For each species, I have many datasets. For each dataset, I have many phenotypes. The datasets have names which, within a species, are primary keys. The species, too, have string primary keys (e.g., Hs for Homo sapiens). So, I want to be able to specify a phenotype as follows:
/species/Hs/mcgary/1
where mcgary is the name (slug) of the phenotype set.
I understand that I can get this kind of result by putting the following lines in my routes.rb file:
match "/species/:species_id/:dataset(/:id/:action)" => 'phenotypes'
match "/species/:species_id/:dataset/:id" => 'phenotypes#show'
Phenotypes is the phenotype controller. Species has a controller, but Dataset does not -- its functions are handled by Species' and Phenotype's controllers.)
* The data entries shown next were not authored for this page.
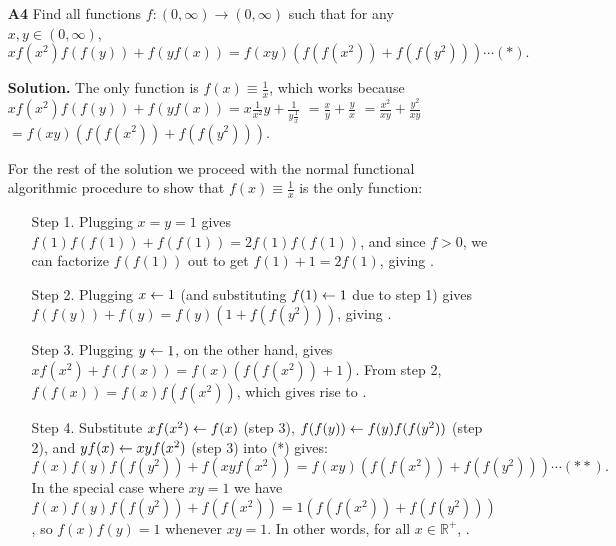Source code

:\documentclass[11pt,a4paper]{article}
\begin{document}
\begin{itemize}
\item[\textbf{A4}]
Find all functions $f:(0,\infty)\rightarrow (0,\infty)$ such that for any $x,y\in (0,\infty)$, $$xf(x^2)f(f(y)) + f(yf(x)) = f(xy) \left(f(f(x^2)) + f(f(y^2))\right)\cdots (*).$$

\textbf{Solution.} 
The only function is $f(x)\equiv \frac 1x$, which works because 
$xf(x^2)f(f(y)) + f(yf(x))=x\frac1 {x^2} y+\frac 1 {y\frac 1{x}}$
$=\frac xy+\frac yx$
$=\frac{x^2}{xy}+\frac{y^2}{xy}$
$=f(xy)\left(f(f(x^2)) + f(f(y^2))\right)$. 

For the rest of the solution we proceed with the normal functional algorithmic procedure to show that $f(x)\equiv \frac 1x$ is the only function: 
\begin{itemize}
\item [Step 1.] 
Plugging $x=y=1$ gives $f(1)f(f(1))+f(f(1))=2f(1)f(f(1))$, 
and since $f>0$, we can factorize $f(f(1))$ out to get $f(1)+1=2f(1)$, giving . 

\item [Step 2.]
Plugging $x\leftarrow 1$ (and substituting $f(1)\leftarrow 1$ due to step 1) gives $f(f(y))+f(y)=f(y)(1+f(f(y^2)))$, 
giving . 

\item [Step 3.]
Plugging $y\leftarrow 1$, on the other hand, gives 
$xf(x^2)+f(f(x))=f(x)(f(f(x^2))+1)$. 
From step 2, $f(f(x))=f(x)f(f(x^2))$, 
which gives rise to . 

\item [Step 4.]
Substitute $xf(x^2)\leftarrow f(x)$ (step 3), $f(f(y))\leftarrow f(y)f(f(y^2))$ (step 2), and $yf(x)\leftarrow xyf(x^2)$ (step 3) into (*) gives: 
$$f(x)f(y)f(f(y^2)) + f(xyf(x^2)) = f(xy) \left(f(f(x^2)) + f(f(y^2))\right)\cdots(**).$$
In the special case where $xy=1$ we have $f(x)f(y)f(f(y^2)) + f(f(x^2)) = 1 \left(f(f(x^2)) + f(f(y^2))\right)$, 
so $f(x)f(y)=1$ whenever $xy=1$. 
In other words, for all $x\in\mathbb{R}^+$, . 


\end{itemize}
\end{itemize}
\end{document}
Unfortunately, that doesn't guarantee that the paths will work, e.g., edit_species_dataset_phenotype_path
. I'm not quite sure how to write that instruction in routes.rb. One possibility is to have, in addition to the match instructions, the following:
resources :species do
resources :dataset do
resources :phenotypes
end
end
and just set up a redirect. But that's awkward. Is there some way I can use the match notation to get the paths working? Love the new routes, but wish the documentation had some full examples in it.
I also notice that if I do something like edit_species_dataset_path(species, dataset), I can get the /species/:species_id/:phenotype_set_id
route format -- but I'm not sure how to get it to use :abbrev on Species instead, other than to type species.abbrev every time. Is there a way to tell it to use that column by default, instead of id?
Many thanks. (And yes, I realize nested routes like this get awkward. I'm okay with that.)